Economic inequality is on the rise in Western societies and ‘meritocracy’ remains a widespread narrative used to justify it. An emerging literature has documented the impact of meritocratic narratives in media, mostly focusing on newspapers. In this paper, we study music as a potential source of cultural frames about economic inequality. We construct an original dataset combining user data from Spotify with lyrics from Genius to inductively explore whether popular music features themes of economic inequality. In order to do so, we employ unsupervised computational text analysis to classify the content of the 3,660 most popular songs across 23 European countries. Informed by Lizardo’s enculturation framework, we study popular music lyrics through the lens of public culture and explore its links with individual beliefs about inequality as a reflection of private culture. We find that, in more unequal societies, songs that frame inequalities as a structural issue (songs about “Struggle” or omnipresent “Risks”) are more popular than those adopting a meritocratic frame (songs we describe as “Bragging Rights” or those telling a “Rags to Riches” tale).

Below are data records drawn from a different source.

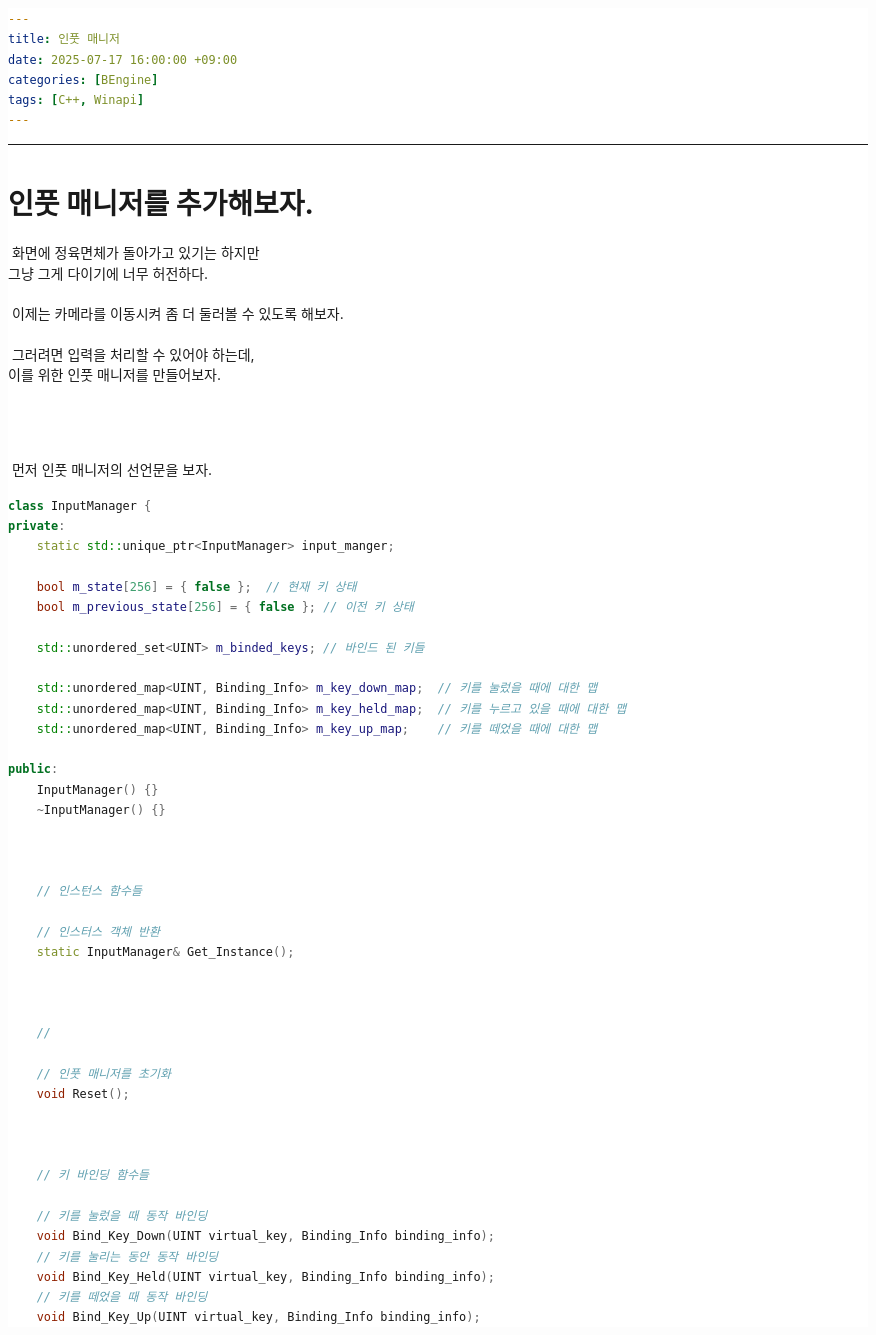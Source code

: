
 ```yaml
---
title: 인풋 매니저
date: 2025-07-17 16:00:00 +09:00
categories: [BEngine]
tags: [C++, Winapi]
---
```


---
# 인풋 매니저를 추가해보자.
&nbsp;화면에 정육면체가 돌아가고 있기는 하지만<br>
그냥 그게 다이기에 너무 허전하다.<br>
<br>&nbsp;이제는 카메라를 이동시켜 좀 더 둘러볼 수 있도록 해보자.<br>
<br>&nbsp;그러려면 입력을 처리할 수 있어야 하는데,<br>
이를 위한 인풋 매니저를 만들어보자.

<br><br><br>&nbsp;먼저 인풋 매니저의 선언문을 보자.

``` cpp
class InputManager {
private:
	static std::unique_ptr<InputManager> input_manger;

	bool m_state[256] = { false };	// 현재 키 상태
	bool m_previous_state[256] = { false };	// 이전 키 상태

	std::unordered_set<UINT> m_binded_keys;	// 바인드 된 키들

	std::unordered_map<UINT, Binding_Info> m_key_down_map;	// 키를 눌렀을 때에 대한 맵
	std::unordered_map<UINT, Binding_Info> m_key_held_map;	// 키를 누르고 있을 때에 대한 맵
	std::unordered_map<UINT, Binding_Info> m_key_up_map;	// 키를 떼었을 때에 대한 맵

public:
	InputManager() {}
	~InputManager() {}



	// 인스턴스 함수들

	// 인스터스 객체 반환
	static InputManager& Get_Instance();



	//

	// 인풋 매니저를 초기화
	void Reset();



	// 키 바인딩 함수들

	// 키를 눌렀을 때 동작 바인딩
	void Bind_Key_Down(UINT virtual_key, Binding_Info binding_info);
	// 키를 눌리는 동안 동작 바인딩
	void Bind_Key_Held(UINT virtual_key, Binding_Info binding_info);
	// 키를 떼었을 때 동작 바인딩
	void Bind_Key_Up(UINT virtual_key, Binding_Info binding_info);


```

Moreover, we find that the presence in public culture of a certain frame is associated with the expression of frame-consistent individual beliefs about inequality (private culture). We conclude by offering reflections on the promise of automatic text classification for the study of music lyrics, the theorized role of popular music in the study of culture, and by proposing venues for future research.

Date
Event
7th International Conference on Computational Social Science IC2S2
Location
ETH Zürich (virtual)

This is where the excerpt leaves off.